Records contained in a dataset
____

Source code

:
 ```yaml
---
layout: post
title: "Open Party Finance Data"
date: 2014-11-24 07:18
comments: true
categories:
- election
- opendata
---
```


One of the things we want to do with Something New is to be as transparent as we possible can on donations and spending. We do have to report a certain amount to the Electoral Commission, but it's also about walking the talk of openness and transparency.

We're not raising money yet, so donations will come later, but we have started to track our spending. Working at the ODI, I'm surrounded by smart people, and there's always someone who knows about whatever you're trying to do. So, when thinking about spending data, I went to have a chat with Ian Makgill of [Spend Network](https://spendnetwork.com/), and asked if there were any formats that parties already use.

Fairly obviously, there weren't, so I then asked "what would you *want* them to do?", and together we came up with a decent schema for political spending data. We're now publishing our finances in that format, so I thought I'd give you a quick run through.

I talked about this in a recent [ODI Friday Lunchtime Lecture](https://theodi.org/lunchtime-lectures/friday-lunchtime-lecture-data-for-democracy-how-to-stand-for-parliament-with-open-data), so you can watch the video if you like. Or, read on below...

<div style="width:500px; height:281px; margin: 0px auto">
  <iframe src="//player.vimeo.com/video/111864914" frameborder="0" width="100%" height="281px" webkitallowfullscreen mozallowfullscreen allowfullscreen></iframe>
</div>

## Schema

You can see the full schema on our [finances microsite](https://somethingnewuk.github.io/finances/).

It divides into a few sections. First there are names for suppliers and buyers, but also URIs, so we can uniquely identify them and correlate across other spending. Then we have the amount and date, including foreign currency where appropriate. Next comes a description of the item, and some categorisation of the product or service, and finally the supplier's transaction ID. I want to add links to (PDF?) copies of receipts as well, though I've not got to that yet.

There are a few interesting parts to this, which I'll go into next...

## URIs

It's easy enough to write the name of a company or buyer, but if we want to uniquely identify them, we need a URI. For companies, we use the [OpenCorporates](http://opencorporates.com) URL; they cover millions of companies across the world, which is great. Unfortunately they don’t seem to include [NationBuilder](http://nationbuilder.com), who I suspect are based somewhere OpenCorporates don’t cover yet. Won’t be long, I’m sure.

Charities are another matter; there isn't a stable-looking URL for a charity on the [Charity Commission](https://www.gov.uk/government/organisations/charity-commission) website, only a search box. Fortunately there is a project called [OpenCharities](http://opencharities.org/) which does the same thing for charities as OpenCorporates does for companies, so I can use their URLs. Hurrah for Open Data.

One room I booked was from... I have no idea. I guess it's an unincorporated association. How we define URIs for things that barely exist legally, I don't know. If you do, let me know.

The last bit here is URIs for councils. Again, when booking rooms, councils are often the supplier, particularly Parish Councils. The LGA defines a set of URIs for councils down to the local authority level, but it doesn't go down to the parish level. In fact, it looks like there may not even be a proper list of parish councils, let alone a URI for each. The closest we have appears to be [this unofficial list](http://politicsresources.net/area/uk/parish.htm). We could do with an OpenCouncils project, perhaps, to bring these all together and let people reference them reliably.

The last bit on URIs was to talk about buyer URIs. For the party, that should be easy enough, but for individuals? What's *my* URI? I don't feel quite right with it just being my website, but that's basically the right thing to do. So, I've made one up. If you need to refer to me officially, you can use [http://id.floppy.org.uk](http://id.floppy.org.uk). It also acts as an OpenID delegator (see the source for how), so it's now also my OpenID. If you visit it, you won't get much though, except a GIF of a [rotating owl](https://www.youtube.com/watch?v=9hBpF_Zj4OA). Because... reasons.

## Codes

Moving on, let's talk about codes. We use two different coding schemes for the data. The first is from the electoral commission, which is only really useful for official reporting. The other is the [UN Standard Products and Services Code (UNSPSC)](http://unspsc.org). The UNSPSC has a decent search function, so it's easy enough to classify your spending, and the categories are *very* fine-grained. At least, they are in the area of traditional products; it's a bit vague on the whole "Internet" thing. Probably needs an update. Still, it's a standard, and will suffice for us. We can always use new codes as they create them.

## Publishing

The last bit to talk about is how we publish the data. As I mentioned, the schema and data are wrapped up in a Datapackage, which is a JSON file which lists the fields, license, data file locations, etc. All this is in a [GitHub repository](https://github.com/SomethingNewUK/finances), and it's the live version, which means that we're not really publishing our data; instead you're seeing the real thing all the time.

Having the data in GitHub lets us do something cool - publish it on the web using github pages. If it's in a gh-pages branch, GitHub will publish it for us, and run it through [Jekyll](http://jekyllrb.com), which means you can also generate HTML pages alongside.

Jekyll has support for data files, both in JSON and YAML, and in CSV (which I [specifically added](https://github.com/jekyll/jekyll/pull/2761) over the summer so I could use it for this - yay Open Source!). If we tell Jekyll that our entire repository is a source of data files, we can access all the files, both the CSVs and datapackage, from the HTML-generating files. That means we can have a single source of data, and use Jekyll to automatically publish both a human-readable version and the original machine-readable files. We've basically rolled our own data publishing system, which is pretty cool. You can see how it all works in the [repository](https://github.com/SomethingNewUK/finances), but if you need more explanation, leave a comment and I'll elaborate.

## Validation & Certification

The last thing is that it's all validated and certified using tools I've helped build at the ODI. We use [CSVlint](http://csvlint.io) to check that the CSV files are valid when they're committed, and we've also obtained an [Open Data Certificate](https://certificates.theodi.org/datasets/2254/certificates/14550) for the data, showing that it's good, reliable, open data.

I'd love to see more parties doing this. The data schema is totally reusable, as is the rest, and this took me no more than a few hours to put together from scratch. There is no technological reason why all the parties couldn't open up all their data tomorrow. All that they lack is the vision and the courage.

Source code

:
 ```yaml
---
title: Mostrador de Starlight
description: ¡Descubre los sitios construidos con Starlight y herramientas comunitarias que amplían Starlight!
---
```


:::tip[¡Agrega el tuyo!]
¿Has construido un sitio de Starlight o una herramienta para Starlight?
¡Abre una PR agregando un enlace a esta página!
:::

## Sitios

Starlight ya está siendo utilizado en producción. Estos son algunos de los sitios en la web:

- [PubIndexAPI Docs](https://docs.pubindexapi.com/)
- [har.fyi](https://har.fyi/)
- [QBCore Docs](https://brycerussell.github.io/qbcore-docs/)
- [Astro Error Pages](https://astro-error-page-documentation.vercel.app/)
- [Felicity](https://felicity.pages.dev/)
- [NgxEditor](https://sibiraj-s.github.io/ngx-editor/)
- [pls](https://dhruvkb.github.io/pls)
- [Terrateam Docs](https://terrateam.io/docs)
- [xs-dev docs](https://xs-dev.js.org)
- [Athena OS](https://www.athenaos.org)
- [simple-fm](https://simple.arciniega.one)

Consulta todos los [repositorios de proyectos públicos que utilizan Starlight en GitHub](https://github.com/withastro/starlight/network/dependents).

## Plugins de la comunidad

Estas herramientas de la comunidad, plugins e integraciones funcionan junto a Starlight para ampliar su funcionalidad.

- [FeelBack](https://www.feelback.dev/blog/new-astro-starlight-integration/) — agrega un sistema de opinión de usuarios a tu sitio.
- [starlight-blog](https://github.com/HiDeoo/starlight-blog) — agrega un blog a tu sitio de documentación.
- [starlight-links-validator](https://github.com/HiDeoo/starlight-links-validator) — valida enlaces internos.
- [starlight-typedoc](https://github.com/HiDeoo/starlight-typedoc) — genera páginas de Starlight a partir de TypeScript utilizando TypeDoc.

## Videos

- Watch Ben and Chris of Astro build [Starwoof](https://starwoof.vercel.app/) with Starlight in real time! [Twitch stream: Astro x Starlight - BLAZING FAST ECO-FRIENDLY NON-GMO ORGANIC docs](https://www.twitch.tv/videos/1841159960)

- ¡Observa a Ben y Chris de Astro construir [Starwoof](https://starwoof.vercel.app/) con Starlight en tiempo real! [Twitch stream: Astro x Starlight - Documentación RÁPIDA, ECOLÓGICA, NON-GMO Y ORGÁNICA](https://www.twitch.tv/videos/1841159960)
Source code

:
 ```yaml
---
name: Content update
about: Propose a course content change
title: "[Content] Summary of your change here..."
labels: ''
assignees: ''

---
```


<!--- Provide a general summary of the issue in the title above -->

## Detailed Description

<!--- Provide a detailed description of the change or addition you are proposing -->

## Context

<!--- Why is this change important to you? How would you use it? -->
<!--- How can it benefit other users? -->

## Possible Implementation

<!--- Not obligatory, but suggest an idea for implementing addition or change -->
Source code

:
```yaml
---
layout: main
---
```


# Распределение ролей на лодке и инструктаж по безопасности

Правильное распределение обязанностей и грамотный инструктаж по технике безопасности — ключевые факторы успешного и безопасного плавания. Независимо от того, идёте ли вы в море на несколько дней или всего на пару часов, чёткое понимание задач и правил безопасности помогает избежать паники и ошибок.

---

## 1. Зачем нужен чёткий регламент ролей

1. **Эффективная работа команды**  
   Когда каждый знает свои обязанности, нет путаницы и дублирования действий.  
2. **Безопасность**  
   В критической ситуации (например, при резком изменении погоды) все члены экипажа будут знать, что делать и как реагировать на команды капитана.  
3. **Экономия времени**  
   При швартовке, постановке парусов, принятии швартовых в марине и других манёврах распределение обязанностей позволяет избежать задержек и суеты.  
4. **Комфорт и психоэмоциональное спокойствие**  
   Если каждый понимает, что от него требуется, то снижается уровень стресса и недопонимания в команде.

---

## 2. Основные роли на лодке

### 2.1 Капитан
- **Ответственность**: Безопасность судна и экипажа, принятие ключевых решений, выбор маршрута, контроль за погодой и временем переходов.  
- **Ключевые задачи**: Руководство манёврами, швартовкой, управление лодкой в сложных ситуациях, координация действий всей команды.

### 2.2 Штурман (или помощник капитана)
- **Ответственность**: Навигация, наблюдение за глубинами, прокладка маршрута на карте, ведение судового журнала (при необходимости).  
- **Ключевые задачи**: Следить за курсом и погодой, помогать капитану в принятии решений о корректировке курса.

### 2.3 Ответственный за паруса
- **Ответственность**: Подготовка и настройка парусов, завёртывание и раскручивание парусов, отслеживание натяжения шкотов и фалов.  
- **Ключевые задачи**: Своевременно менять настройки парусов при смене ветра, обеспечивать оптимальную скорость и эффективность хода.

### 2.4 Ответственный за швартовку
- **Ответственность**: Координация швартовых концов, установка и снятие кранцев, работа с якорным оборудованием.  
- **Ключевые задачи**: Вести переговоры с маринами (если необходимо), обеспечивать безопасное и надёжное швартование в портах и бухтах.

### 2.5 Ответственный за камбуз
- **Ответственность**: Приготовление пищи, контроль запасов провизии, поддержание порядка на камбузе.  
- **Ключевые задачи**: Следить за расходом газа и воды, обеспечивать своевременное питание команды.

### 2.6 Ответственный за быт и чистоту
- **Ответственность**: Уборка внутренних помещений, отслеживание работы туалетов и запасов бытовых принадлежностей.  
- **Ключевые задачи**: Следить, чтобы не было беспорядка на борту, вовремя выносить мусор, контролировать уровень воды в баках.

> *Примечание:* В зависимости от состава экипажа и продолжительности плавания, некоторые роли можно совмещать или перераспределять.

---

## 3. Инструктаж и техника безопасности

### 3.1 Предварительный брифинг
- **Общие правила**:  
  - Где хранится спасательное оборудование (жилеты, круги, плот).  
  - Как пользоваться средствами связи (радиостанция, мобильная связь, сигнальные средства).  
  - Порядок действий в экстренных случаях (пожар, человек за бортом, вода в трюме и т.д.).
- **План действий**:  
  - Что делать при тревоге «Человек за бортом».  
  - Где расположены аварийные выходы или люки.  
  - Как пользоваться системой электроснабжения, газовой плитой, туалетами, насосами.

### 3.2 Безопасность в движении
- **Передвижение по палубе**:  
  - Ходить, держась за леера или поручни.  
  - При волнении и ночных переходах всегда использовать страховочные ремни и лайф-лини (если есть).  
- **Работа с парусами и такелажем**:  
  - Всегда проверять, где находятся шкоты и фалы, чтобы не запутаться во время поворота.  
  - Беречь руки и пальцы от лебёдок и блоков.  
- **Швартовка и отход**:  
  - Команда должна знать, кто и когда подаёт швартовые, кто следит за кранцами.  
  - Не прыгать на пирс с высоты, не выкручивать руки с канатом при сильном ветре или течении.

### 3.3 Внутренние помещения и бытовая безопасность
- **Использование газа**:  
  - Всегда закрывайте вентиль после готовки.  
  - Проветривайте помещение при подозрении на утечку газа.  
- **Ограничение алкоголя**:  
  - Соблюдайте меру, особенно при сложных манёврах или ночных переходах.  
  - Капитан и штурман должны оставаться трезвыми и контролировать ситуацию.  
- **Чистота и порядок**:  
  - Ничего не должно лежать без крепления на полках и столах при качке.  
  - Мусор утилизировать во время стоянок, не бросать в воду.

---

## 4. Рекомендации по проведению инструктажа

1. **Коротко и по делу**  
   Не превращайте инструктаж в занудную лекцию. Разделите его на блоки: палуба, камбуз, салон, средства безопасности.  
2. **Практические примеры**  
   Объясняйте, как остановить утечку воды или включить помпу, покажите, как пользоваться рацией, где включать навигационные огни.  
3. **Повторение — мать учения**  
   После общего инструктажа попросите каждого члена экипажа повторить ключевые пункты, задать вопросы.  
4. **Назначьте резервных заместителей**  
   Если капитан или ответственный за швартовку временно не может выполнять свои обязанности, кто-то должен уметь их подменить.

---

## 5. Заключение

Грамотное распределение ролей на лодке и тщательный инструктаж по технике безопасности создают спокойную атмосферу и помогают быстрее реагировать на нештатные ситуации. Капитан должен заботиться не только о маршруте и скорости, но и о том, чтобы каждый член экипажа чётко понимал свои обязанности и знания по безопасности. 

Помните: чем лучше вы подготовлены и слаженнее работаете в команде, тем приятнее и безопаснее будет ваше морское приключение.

____

→ Work task
Across the records above, count each line that holds the word "уровень" and give only the resulting number.

→ Result
2